With us today, John Bogdasarian. How are you doing, John?
John Bogdasarian: I’m doing great.
Joe Fairless: That’s great to hear, nice to have you on the show. A little bit about John – he is the president of Promanas Group, a real estate investment firm. He began with nine initial investors, and has strategically guided the firm to serving over 300 investors today. They’ve got ownership in multiple entities with more than two million square feet of industrial warehouse and distribution space, and has well over one million square feet of office space.
He’s got a CCIM designation, had it for 1999 to 2018. What is that math? That is about 20 — is that almost 20 years?
John Bogdasarian: I’m that old.
Joe Fairless: Holy moly. That’s crazy, almost 20 years. Based in Ann Arbor, Michigan. With that being said, John, do you wanna give the Best Ever listeners a little bit more about your current background and your current focus?
John Bogdasarian: Yeah, I started out as a residential agent. I was actually just a broker, selling houses, and I started figuring out very quickly that I was always working myself out of a job; you only got to eat what you killed. So I started buying single-family homes, and I built a portfolio of about 20 single-family homes, doing very low down – and even zero down – type deals, because of course, I didn’t have any money. That’s where I really cut my teeth, in that real estate residential arena.
Then after a while the deals got bigger, and I found some things that made sense, but I didn’t, again, have all the money to do it, so that’s when I started syndicating deals. I didn’t really have any idea, I was sort of figuring it out; there’s a lot of information out there today, and it’s really interesting… I’ve been on a few podcasts, and this is a great one; I’ve listened to a number of your episodes, and back then, there was nowhere to learn this process. I just kind of conjured it, and just kept doing deals and figuring it out, and getting a little bigger, and then really started taking on investors in earnest in about 2005.
We really only work with accredited investors, so that’s mostly what I can speak to, is what makes a smart investor and what they should focus on, and things like that. But I did the whole do-it-yourself, start-from-nothing as well, so if that’s of interest to anybody, I can certainly speak to that.
Mostly what we do now is we purely represent accredited investors, we put deals together, fund development deals, acquisitions, we run a major portfolio and we just distribute out cash pro rata. I like to say we make rich people richer.
Joe Fairless: Well, let’s talk about that, because the Best Ever listeners tend to have some deals under their belt; we’ve got a lot of passive accredited investors as listeners, and then have people who are syndicating deals, or wanting to syndicate deals. They have bought those homes similar to what you did starting out, and they wanna go larger. So let’s focus on what you’re doing now, versus how you got started, and some things that might be of interest.
So what’s the most challenging question an accredited investor asks you?
John Bogdasarian: You know, the scary thing about it, to be honest with you, is that I don’t get many questions anymore. Most of our investors are direct referrals, and they hear about it – “Hey, I heard from Bob that you make him money.

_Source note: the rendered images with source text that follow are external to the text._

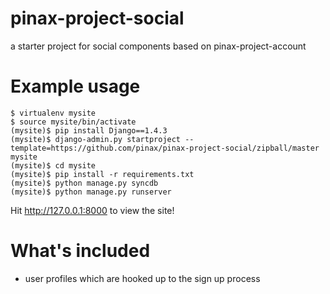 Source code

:pinax-project-social
====================

a starter project for social components based on pinax-project-account

Example usage
=============

    $ virtualenv mysite
    $ source mysite/bin/activate
    (mysite)$ pip install Django==1.4.3
    (mysite)$ django-admin.py startproject --template=https://github.com/pinax/pinax-project-social/zipball/master mysite
    (mysite)$ cd mysite
    (mysite)$ pip install -r requirements.txt
    (mysite)$ python manage.py syncdb
    (mysite)$ python manage.py runserver

Hit http://127.0.0.1:8000 to view the site!

What's included
===============

 * user profiles which are hooked up to the sign up process

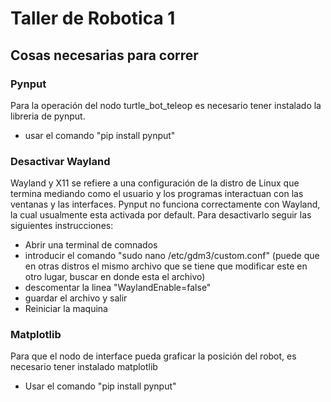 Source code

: # Taller de Robotica 1

## Cosas necesarias para correr

### Pynput  
Para la operación del nodo turtle_bot_teleop es necesario tener instalado la libreria de pynput.
* usar el comando "pip install pynput"

### Desactivar Wayland
Wayland y X11 se refiere a una configuración de la distro de Linux que termina mediando como el usuario y los programas interactuan con las ventanas y las interfaces. Pynput no funciona correctamente con Wayland, la cual usualmente esta activada por default. Para desactivarlo seguir las siguientes instrucciones:
* Abrir una terminal de comnados
* introducir el comando "sudo nano /etc/gdm3/custom.conf" (puede que en otras distros el mismo archivo que se tiene que modificar este en otro lugar, buscar en donde esta el archivo)
* descomentar la linea "WaylandEnable=false"
* guardar el archivo y salir
* Reiniciar la maquina

### Matplotlib
Para que el nodo de interface pueda graficar la posición del robot, es necesario tener instalado matplotlib
* Usar el comando "pip install pynput"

Can I get a couple shares? Here’s a couple hundred grand.” “Do you have any questions?” “No, I don’t know anything about this stuff.” And that actually is the worst thing I get – no questions.

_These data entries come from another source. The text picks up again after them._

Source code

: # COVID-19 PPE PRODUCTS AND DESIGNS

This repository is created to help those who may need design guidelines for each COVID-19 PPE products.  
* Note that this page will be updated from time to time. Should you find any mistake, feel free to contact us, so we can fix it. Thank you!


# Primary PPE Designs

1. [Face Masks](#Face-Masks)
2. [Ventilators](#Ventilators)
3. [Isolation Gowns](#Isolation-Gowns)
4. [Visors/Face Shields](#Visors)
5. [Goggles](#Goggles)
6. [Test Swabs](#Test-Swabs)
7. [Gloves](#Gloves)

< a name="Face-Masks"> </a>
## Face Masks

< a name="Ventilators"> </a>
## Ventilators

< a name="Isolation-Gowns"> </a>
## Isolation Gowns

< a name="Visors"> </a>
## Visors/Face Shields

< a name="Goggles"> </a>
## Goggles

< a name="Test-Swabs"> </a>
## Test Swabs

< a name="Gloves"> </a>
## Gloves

In terms of tough questions, I would say the toughest questions are easily answered at this point in time. I wouldn’t say there are any difficult questions, but there are good questions, that’s’ for sure.
Joe Fairless: Good distinction. What are some good questions?

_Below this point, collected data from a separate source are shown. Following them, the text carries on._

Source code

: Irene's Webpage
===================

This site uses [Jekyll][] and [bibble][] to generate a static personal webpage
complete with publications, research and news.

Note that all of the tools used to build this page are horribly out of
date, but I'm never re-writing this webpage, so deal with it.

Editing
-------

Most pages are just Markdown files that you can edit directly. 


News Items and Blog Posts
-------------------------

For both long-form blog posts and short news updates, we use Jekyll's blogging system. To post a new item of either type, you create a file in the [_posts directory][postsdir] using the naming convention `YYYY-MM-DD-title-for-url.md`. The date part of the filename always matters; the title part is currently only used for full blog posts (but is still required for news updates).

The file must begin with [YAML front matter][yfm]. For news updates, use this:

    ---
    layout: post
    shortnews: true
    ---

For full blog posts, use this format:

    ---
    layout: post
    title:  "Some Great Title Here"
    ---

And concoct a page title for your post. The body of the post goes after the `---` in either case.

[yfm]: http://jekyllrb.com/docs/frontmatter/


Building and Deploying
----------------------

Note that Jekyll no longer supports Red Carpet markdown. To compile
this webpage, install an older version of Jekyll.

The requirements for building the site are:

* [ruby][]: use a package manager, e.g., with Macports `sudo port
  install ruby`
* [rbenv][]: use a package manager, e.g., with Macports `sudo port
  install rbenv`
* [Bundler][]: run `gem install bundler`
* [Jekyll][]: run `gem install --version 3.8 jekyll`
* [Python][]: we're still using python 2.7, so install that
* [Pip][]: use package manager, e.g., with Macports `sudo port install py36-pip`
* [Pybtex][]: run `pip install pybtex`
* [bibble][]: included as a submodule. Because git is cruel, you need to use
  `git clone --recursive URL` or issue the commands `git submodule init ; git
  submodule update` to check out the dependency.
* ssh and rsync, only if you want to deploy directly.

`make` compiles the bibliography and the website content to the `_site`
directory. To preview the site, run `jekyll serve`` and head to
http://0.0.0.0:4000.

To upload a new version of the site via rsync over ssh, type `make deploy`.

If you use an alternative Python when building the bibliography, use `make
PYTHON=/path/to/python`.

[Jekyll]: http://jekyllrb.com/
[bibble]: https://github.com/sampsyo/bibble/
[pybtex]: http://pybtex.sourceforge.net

John Bogdasarian: Some of the best questions I get – and this is what I’ve discovered about the smartest investors that I have, all of them, hands down, almost all of their questions are about me, the person representing the deal: my background, my track record, my motivation… And not as much about the deal itself.
The good questions are kind of things along the lines of “Why are you doing this project and what do you see the likely outcome of it being? What is the worst-case scenario? What’s the worst deal you’ve ever done? Where did you learn to do what you do, and how?” They’re not focusing on pedigree or what university I attended or anything like that, they’re focusing on experience and where I am in life and what my overall deal philosophy is.
We tend to take very much a preservation of capital strategy first. We wanna know that our worst-case scenario is that potentially our equity gets locked up in a deal for longer than we’d like, and maybe we end up accepting a lower rate of return. This actually has not happened, but we kind of look at it like “That’s what could happen.”
We’re very much into trying to set expectations and temper them and look at the downside of the deal, and those are the best questions I think I get from people, for those types of things… If that makes sense. I’ll tell you some worst questions I get, too.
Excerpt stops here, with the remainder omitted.